- Directions for this task
Please repeat the lines below exactly. Begin with the line containing "## 📄 License" and go on through the line containing "If you encounter".

- Exercise inputs

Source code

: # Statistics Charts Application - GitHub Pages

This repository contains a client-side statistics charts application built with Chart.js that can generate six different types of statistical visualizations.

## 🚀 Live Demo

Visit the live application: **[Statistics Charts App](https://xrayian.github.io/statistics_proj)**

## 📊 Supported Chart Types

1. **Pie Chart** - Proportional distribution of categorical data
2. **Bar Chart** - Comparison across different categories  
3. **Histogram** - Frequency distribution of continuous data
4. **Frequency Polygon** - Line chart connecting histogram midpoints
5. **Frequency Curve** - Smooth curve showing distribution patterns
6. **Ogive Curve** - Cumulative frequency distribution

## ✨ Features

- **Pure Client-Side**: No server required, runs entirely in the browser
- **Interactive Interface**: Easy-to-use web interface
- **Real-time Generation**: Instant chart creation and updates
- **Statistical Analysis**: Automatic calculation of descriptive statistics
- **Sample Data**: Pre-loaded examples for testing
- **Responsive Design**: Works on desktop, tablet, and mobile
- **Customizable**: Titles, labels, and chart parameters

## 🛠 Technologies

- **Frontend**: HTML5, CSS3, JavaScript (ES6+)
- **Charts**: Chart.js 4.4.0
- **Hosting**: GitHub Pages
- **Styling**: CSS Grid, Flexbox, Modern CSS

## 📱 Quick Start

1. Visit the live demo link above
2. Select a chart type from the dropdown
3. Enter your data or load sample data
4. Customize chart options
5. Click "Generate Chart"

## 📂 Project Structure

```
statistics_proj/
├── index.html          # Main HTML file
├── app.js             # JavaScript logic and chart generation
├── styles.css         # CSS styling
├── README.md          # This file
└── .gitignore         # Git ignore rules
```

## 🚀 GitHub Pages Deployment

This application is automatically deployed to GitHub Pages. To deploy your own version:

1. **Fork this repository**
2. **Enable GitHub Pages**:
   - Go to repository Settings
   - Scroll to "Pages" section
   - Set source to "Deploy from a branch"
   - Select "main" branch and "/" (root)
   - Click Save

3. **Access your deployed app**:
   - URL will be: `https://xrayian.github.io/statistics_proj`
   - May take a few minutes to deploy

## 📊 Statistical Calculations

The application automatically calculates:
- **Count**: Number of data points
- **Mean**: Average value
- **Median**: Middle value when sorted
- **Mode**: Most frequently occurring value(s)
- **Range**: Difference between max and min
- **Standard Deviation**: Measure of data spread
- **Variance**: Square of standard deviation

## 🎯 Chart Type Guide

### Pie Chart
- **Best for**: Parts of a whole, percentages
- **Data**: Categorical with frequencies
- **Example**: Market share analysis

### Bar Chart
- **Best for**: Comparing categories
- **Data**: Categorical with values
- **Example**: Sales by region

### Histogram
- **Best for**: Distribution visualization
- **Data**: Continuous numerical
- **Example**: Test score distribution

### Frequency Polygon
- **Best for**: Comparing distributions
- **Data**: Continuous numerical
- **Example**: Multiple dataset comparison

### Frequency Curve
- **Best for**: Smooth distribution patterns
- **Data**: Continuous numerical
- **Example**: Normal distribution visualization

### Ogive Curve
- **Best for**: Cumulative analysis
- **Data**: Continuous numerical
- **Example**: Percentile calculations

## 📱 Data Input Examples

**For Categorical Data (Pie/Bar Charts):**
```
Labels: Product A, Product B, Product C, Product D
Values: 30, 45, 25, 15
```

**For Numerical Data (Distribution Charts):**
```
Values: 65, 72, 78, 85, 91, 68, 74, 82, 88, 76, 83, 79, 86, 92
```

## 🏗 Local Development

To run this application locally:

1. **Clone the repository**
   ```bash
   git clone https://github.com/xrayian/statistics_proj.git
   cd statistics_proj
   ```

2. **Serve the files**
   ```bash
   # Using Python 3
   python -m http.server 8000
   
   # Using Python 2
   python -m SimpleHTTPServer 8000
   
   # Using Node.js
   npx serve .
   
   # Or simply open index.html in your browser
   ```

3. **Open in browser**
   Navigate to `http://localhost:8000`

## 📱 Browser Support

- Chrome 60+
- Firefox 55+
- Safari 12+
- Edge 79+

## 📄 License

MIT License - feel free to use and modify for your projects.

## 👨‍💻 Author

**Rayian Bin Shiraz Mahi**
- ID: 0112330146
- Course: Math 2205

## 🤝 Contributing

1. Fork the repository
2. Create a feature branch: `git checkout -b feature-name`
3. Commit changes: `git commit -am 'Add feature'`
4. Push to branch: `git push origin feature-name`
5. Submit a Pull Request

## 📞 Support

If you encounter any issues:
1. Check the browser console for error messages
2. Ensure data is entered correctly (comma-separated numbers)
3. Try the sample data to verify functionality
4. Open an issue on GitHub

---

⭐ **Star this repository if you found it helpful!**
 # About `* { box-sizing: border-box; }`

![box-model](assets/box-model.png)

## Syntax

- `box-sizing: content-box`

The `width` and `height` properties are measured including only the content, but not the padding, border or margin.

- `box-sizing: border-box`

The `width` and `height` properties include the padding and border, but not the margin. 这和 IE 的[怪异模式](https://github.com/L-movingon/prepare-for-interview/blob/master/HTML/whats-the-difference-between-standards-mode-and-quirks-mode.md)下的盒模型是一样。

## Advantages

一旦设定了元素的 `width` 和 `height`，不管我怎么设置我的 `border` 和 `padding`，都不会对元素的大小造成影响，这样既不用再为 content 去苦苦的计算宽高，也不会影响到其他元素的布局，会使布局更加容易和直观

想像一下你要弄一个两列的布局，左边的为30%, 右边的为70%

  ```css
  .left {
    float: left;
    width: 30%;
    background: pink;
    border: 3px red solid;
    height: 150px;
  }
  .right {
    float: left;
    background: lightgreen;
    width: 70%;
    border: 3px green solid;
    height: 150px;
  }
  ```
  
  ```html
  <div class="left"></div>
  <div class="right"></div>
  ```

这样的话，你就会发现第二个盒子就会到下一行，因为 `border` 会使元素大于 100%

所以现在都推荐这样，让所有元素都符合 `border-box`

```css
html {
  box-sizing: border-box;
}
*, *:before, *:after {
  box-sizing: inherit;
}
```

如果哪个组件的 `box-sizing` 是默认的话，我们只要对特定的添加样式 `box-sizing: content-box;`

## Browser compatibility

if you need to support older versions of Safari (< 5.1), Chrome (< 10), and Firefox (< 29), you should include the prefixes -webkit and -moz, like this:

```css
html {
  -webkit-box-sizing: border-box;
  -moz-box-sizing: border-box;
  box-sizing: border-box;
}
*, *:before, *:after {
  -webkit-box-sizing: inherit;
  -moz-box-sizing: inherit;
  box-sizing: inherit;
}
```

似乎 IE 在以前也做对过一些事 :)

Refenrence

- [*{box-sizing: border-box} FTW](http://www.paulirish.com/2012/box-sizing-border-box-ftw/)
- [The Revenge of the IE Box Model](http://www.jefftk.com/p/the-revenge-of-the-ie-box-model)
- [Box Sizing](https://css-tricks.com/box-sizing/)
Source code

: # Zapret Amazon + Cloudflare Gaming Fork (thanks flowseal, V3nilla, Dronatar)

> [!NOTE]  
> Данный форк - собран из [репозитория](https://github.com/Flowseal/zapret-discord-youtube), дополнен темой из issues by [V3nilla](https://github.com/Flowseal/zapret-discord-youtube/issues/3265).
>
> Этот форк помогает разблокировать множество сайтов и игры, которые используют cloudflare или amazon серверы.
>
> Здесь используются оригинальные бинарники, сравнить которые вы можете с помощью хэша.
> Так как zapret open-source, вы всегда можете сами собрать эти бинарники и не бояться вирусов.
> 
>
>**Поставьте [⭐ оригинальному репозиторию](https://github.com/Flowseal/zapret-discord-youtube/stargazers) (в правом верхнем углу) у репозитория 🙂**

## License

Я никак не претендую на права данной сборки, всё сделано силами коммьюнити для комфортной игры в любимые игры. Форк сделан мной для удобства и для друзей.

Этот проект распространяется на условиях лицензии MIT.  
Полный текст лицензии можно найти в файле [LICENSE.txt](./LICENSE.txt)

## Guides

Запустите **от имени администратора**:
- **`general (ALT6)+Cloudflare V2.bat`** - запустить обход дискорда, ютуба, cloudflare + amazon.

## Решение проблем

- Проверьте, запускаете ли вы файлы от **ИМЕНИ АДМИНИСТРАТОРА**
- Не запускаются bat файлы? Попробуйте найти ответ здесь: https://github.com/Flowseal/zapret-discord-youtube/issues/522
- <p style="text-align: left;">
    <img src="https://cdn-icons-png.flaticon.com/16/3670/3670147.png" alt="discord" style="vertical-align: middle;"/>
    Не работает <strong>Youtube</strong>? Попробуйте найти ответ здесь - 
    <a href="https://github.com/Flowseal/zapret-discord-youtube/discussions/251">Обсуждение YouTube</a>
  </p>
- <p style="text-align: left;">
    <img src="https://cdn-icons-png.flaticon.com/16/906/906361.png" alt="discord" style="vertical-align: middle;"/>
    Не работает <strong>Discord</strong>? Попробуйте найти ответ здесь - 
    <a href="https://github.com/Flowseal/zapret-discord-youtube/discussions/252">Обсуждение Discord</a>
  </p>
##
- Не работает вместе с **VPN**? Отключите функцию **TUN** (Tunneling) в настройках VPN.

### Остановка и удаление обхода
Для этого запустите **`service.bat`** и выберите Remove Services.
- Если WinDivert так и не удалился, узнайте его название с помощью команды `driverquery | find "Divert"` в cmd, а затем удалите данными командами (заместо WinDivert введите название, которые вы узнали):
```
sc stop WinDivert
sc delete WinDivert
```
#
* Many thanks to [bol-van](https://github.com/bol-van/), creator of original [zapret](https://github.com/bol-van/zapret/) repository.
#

- Answer area
## 📄 License

MIT License - feel free to use and modify for your projects.

## 👨‍💻 Author

**Rayian Bin Shiraz Mahi**
- ID: 0112330146
- Course: Math 2205

## 🤝 Contributing

1. Fork the repository
2. Create a feature branch: `git checkout -b feature-name`
3. Commit changes: `git commit -am 'Add feature'`
4. Push to branch: `git push origin feature-name`
5. Submit a Pull Request

## 📞 Support

If you encounter any issues:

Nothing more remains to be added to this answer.